Even if generating steam and producing valuable, emission free electricity eventually resulted in another leak, the plant’s detection equipment has proved that it is adequate. It is sensitive enough to warn operators to shut down before ever releasing any radioactive material that could have any possibility of causing a human health effect.
It is expected behavior in the nuclear world to always default to a “conservative” approach that avoids any risk of making a mistake that has the remotest possibility of releasing the tiniest amount of radioactive material to the public. That approach, as admirable as it may sound to the people who enforce the culture, ignores reality. There is nothing made by man that is perfect and there is no way to produce electricity that is completely without risk.
However, there are real dangers associated with burning fossil fuel to replace nuclear electricity, with laying off talented workers during a time of economic stress, with planning to automatically curtail electricity to certain customers in order to ensure grid reliability, and with restoring retired power plants to emergency operating status. There are also country wide systemic dangers associated with driving up the cost of nuclear power plant insurance, with increasing the perception that owning a nuclear plant is always financially risky and with repeating the mantra that not operating a nuclear power plant is always the “safe” approach.
In this case, the safe, technically informed course of action is not the “conservative” approach of doing everything possible to avoid any remote possibility of radioactive risk while ignoring all other risks. Of course, there are reliably antinuclear groups and individuals who are not only demanding that the reactors remain shut down for many more months, they are putting pressure on to force the plant to shut down permanently.

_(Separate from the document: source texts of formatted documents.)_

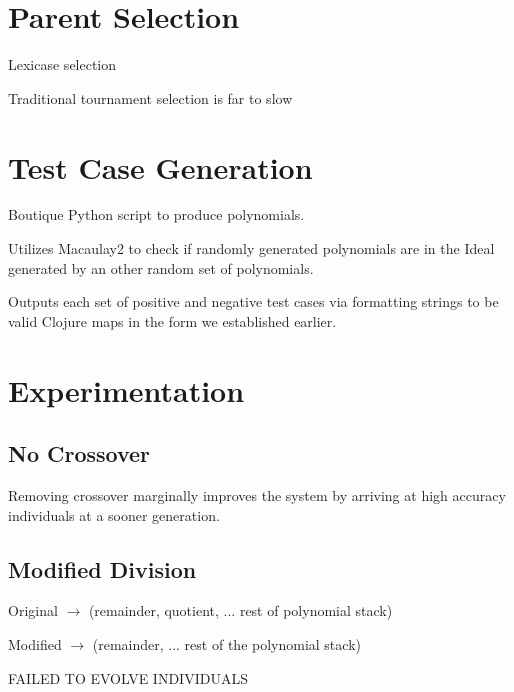 \documentclass[20pt]{extarticle}
\begin{document}
\newpage
\section*{Parent Selection}

Lexicase selection

Traditional tournament selection is far to slow


\newpage
\section*{Test Case Generation}

Boutique Python script to produce polynomials. 

Utilizes Macaulay2 to check if randomly generated polynomials are in the Ideal generated by an other random set of polynomials.

Outputs each set of positive and negative test cases via formatting strings to be valid Clojure maps in the form we established earlier.

\newpage
\section*{Experimentation}
\subsection*{No Crossover}

Removing crossover marginally improves the system by arriving at high accuracy individuals at a sooner generation.

\subsection*{Modified Division}

\noindent Original $\rightarrow$ (remainder, quotient, ... rest of polynomial stack)

\noindent Modified $\rightarrow$ (remainder, ... rest of the polynomial stack)

\noindent FAILED TO EVOLVE INDIVIDUALS
\end{document}
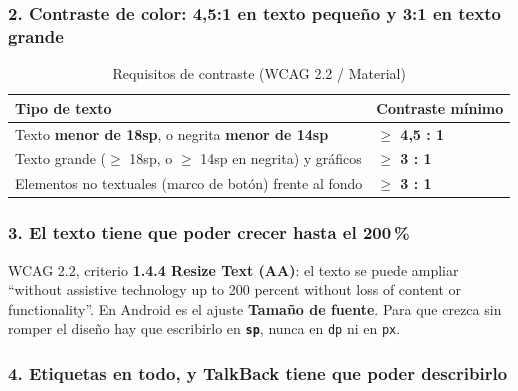 \documentclass[11pt,a4paper]{article}
\newcommand{\code}[1]{\texttt{\color{ink}#1}}
\begin{document}
	\subsubsection*{2. Contraste de color: 4,5:1 en texto pequeño y 3:1 en texto grande}
	
	\begin{table}[htbp]
		\centering
		\small
		\begin{tabularx}{\textwidth}{@{}>{\RaggedRight\arraybackslash}p{6cm} >{\RaggedRight\arraybackslash}X@{}}
			\toprule
			\rowcolor{primary}
			\textcolor{paper}{\sffamily\bfseries Tipo de texto} & \textcolor{paper}{\sffamily\bfseries Contraste mínimo} \\
			\midrule
			Texto \textbf{menor de 18sp}, o negrita \textbf{menor de 14sp} & \textbf{$\geq$ 4,5 : 1} \\
			\rowcolor{soft}
			Texto grande ($\geq$ 18sp, o $\geq$ 14sp en negrita) y gráficos & \textbf{$\geq$ 3 : 1} \\
			Elementos no textuales (marco de botón) frente al fondo & \textbf{$\geq$ 3 : 1} \\
			\bottomrule
		\end{tabularx}
		\caption{Requisitos de contraste (WCAG 2.2 / Material)}
	\end{table}
	
	\subsubsection*{3. El texto tiene que poder crecer hasta el 200\,\%}
	
	WCAG 2.2, criterio \textbf{1.4.4 Resize Text (AA)}: el texto se puede ampliar \enquote{without assistive technology up to 200 percent without loss of content or functionality}. En Android es el ajuste \textbf{Tamaño de fuente}. Para que crezca sin romper el diseño hay que escribirlo en \textbf{\code{sp}}, nunca en \code{dp} ni en \code{px}.
	
	\subsubsection*{4. Etiquetas en todo, y TalkBack tiene que poder describirlo}
	
\end{document}
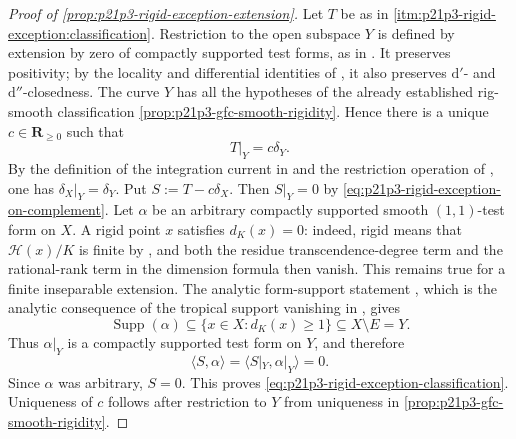 \begin{proof}[Proof of
\cref{prop:p21p3-rigid-exception-extension}]
Let $T$ be as in
\cref{itm:p21p3-rigid-exception:classification}.  Restriction to the open
subspace $Y$ is defined by extension by zero of compactly supported test
forms, as in \cite[\S7.1.6]{CLD25}.  It preserves positivity; by the locality
and differential identities of \cite[\S\S7.7.1--7.7.3]{CLD25}, it also
preserves $\mathrm d'$- and $\mathrm d''$-closedness.  The curve $Y$ has all
the hypotheses of the already established rig-smooth classification
\cref{prop:p21p3-gfc-smooth-rigidity}.  Hence there is a unique
$c\in\mathbf R_{\geq0}$ such that
\begin{equation}
\label{eq:p21p3-rigid-exception-on-complement}
                            T|_Y=c\delta_Y.
\end{equation}
By the definition of the integration current in
\cite[\S7.3.1]{CLD25} and the restriction operation of
\cite[\S7.1.6]{CLD25}, one has $\delta_X|_Y=\delta_Y$.  Put
$S:=T-c\delta_X$.  Then $S|_Y=0$ by
\eqref{eq:p21p3-rigid-exception-on-complement}.  Let $\alpha$ be an
arbitrary compactly supported smooth $(1,1)$-test form on $X$.  A rigid
point $x$ satisfies $d_K(x)=0$: indeed, rigid means that
$\mathscr H(x)/K$ is finite by \cite[\S11.1.10]{CLD25}, and both the residue
transcendence-degree term and the rational-rank term in the dimension formula
\cite[(11.2.3.1)]{CLD25} then vanish.  This remains true for a finite
inseparable extension.  The analytic form-support statement
\cite[Proposition~15.2.1(a)]{CLD25}, which is the analytic consequence of
the tropical support vanishing in \cite[Proposition~3.3.6]{CLD25}, gives
\begin{equation}
\label{eq:p21p3-rigid-exception-test-support}
 \operatorname{Supp}(\alpha)
 \subseteq\{x\in X:d_K(x)\geq1\}
 \subseteq X\setminus E=Y.
\end{equation}
Thus $\alpha|_Y$ is a compactly supported test form on $Y$, and therefore
\[
                   \langle S,\alpha\rangle
                   =\langle S|_Y,\alpha|_Y\rangle=0.
\]
Since $\alpha$ was arbitrary, $S=0$.  This proves
\eqref{eq:p21p3-rigid-exception-classification}.  Uniqueness of $c$ follows
after restriction to $Y$ from uniqueness in
\cref{prop:p21p3-gfc-smooth-rigidity}.


\end{proof}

It is time for people who are worried about the risk of climate change, worried about the risk of power outages, worried about the negative economic impact of failing to produce reliable electricity and worried about the increased risk of natural gas explosions to put pressure on SCE and the NRC to get the plant up and running. The evaluation and the necessary corrective actions have been completed. There is no need to delay operations for additional analysis.
There is one more aspect of this situation that I do not fully understand, but I have some feelers out to try and obtain an adequate explanation. As far as I can tell, there was no initial justification for SCE accepting an NRC assertion that the company needed to get permission to restart the plant. This event did not include any safety violation and posed no risk to the public under the jurisdiction of the NRC. The plant’s sensors worked; the operators did their job; the public was protected and the plant owners correctly determined that they had purchased a equipment that needed more TLC than expected.
There is no technical safety reason why unit 2 could not have been restarted at full power after just a few weeks worth of inspections and no reason why unit 3 could not have started up at reduced power after a month or two. Until the company accepted the NRC’s Confirmatory Action Letter (CAL) and made voluntary, but binding, commitments in addition to their license conditions, I do not think there was any regulatory obligation to ask permission from the federal government to restart the plant. I will let you know if I have incorrectly interpreted the regulations. (Please remember that the NRC was, at the time of the CAL, led by Dr. Gregory Jaczko, who decided (perhaps with some strong encouragement) to resign more than a year before his term expired.)